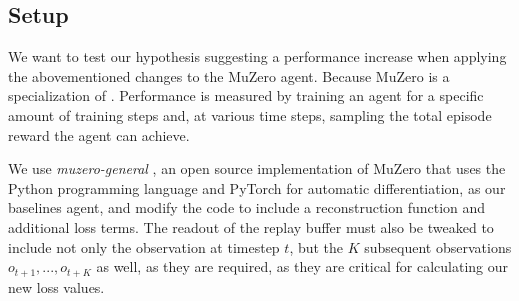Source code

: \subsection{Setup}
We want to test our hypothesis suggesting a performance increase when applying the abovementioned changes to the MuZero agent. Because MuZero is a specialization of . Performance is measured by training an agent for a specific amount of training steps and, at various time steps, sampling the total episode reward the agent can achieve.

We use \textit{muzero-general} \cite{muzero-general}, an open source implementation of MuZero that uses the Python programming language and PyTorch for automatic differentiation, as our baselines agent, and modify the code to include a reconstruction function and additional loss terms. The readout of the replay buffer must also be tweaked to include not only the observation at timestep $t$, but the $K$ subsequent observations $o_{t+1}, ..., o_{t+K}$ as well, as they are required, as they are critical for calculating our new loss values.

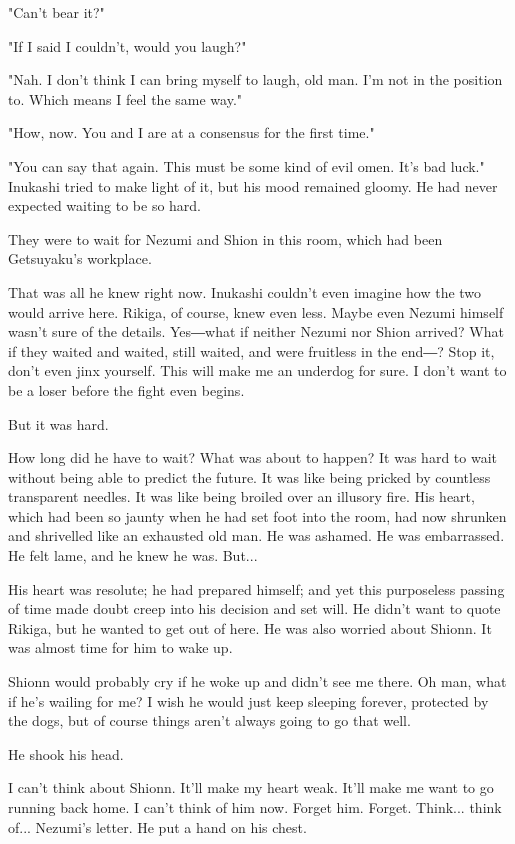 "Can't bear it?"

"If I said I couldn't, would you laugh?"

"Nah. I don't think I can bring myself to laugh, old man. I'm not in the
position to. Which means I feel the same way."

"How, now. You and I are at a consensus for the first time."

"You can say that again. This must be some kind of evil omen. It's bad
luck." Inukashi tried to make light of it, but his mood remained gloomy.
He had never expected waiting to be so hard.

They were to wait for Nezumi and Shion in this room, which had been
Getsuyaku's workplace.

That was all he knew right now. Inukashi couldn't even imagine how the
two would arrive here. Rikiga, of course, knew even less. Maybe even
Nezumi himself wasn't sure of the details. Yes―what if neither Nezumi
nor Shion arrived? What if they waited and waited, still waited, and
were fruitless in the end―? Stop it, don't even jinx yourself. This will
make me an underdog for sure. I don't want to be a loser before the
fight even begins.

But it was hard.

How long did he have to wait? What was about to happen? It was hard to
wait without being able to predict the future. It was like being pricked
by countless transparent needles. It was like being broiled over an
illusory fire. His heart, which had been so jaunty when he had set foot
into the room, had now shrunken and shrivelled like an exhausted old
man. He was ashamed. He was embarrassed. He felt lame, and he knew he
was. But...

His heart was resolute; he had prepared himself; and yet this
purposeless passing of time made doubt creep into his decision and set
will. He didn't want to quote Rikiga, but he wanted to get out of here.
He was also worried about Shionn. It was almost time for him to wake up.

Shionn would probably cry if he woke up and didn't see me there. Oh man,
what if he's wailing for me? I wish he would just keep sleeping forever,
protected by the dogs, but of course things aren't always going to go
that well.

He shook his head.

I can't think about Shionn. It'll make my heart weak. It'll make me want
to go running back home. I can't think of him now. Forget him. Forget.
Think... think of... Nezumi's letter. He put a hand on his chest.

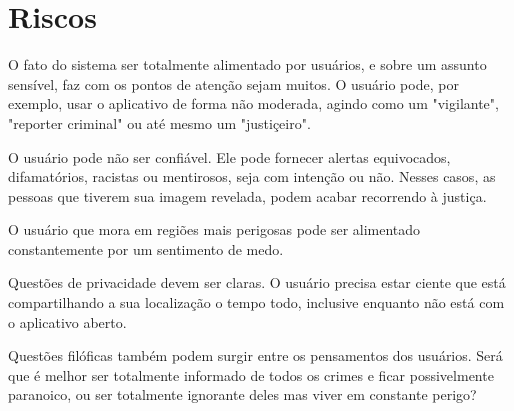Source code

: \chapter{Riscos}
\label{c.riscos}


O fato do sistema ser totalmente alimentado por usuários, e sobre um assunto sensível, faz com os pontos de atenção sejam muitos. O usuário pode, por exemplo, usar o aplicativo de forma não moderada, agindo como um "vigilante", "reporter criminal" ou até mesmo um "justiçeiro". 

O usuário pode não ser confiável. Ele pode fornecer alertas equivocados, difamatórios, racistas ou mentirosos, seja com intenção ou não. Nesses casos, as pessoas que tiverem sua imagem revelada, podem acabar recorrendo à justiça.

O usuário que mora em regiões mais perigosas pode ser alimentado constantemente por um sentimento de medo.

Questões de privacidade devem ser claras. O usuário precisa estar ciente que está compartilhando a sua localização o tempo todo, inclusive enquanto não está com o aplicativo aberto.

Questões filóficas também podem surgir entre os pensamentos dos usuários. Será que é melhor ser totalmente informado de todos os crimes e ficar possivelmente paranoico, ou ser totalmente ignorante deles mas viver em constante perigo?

» WHAT YOU WILL DO: Whenever a line in the material above holds the string "Questões", copy that line in full.

» THE ANSWER:
Questões de privacidade devem ser claras. O usuário precisa estar ciente que está compartilhando a sua localização o tempo todo, inclusive enquanto não está com o aplicativo aberto.
Questões filóficas também podem surgir entre os pensamentos dos usuários. Será que é melhor ser totalmente informado de todos os crimes e ficar possivelmente paranoico, ou ser totalmente ignorante deles mas viver em constante perigo?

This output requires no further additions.